● PROVIDED RECORDS

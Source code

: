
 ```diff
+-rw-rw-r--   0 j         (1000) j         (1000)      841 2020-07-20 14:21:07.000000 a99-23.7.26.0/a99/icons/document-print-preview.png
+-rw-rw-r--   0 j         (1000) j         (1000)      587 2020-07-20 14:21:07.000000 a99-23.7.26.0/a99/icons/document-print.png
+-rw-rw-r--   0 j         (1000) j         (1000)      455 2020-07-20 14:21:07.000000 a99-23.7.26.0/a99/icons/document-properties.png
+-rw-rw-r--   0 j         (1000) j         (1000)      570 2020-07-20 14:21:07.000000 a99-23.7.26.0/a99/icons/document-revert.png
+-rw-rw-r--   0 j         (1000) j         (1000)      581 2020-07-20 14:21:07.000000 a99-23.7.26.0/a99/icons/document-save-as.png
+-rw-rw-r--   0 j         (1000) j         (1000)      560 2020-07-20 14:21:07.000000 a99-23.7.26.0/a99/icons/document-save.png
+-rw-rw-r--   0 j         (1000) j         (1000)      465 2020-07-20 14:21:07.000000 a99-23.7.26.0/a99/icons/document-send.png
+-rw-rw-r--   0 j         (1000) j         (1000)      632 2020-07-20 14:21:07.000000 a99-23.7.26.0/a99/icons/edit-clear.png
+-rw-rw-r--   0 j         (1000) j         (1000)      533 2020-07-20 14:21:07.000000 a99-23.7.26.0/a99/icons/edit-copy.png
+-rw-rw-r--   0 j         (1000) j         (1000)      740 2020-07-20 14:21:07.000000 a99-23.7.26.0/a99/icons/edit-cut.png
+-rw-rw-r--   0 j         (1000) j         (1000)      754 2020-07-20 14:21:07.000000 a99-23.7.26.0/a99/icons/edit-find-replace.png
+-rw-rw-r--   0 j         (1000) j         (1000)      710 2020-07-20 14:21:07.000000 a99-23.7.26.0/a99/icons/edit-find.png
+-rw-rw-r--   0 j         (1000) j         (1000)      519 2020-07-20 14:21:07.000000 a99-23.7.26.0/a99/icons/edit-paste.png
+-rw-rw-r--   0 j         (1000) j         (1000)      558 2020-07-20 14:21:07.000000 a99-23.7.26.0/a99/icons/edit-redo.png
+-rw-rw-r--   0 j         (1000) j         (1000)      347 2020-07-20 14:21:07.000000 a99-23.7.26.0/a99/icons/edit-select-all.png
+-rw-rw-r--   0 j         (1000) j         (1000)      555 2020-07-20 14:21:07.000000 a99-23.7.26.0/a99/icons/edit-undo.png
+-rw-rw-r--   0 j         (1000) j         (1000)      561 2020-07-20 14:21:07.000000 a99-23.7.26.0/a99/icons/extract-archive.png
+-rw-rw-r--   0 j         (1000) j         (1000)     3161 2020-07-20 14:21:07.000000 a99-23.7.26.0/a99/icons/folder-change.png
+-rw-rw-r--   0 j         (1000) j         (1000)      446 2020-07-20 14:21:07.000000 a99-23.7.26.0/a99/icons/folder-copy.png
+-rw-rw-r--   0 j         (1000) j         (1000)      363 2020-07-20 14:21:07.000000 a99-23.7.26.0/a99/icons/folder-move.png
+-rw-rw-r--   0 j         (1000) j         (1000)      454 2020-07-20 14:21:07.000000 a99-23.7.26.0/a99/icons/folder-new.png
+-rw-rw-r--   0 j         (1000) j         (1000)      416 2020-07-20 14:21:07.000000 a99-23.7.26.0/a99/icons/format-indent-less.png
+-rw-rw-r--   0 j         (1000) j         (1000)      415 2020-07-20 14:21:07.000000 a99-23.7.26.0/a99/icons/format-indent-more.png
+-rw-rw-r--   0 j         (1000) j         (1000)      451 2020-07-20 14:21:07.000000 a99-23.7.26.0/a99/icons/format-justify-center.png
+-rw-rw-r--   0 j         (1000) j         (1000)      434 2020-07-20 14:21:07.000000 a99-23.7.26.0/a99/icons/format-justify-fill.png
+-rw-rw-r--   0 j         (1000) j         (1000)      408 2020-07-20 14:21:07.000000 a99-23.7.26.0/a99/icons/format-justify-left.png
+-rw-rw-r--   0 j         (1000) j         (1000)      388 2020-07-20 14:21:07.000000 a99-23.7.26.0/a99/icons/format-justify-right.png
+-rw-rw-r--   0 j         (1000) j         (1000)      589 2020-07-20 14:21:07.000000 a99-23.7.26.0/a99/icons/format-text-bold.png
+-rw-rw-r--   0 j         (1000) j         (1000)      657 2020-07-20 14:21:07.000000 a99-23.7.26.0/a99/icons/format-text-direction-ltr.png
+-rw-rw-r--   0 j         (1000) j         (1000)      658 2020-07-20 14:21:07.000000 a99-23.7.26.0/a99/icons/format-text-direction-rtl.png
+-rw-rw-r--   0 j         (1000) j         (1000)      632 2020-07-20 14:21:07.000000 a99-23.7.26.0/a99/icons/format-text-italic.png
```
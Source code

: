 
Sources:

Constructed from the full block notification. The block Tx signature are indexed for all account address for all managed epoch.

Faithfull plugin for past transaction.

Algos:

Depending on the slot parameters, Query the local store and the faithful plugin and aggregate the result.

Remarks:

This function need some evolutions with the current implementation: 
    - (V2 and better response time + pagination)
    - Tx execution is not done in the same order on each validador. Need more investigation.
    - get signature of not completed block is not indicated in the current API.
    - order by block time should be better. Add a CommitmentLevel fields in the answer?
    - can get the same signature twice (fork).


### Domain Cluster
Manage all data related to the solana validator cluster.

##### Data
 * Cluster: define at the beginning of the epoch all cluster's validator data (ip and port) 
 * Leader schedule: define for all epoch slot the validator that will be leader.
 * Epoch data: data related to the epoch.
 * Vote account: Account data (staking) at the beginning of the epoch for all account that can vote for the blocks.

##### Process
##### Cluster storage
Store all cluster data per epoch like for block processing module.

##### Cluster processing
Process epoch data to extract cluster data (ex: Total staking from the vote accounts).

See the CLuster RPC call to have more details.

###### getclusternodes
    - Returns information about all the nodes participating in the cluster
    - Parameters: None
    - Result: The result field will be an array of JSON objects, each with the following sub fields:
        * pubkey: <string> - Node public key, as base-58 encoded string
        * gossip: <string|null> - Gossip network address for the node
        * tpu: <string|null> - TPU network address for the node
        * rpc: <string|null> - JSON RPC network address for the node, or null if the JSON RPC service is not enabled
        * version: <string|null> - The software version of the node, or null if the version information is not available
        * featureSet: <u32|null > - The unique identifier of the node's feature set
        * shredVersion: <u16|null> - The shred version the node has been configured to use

● ACTIVITY
Among the entries above, copy exactly only the lines starting with the one containing "##### Process" and going through the one containing "base-58 encoded string", both ends included.

● TASK RESULT
##### Process
##### Cluster storage
Store all cluster data per epoch like for block processing module.

##### Cluster processing
Process epoch data to extract cluster data (ex: Total staking from the vote accounts).

See the CLuster RPC call to have more details.

###### getclusternodes
    - Returns information about all the nodes participating in the cluster
    - Parameters: None
    - Result: The result field will be an array of JSON objects, each with the following sub fields:
        * pubkey: <string> - Node public key, as base-58 encoded string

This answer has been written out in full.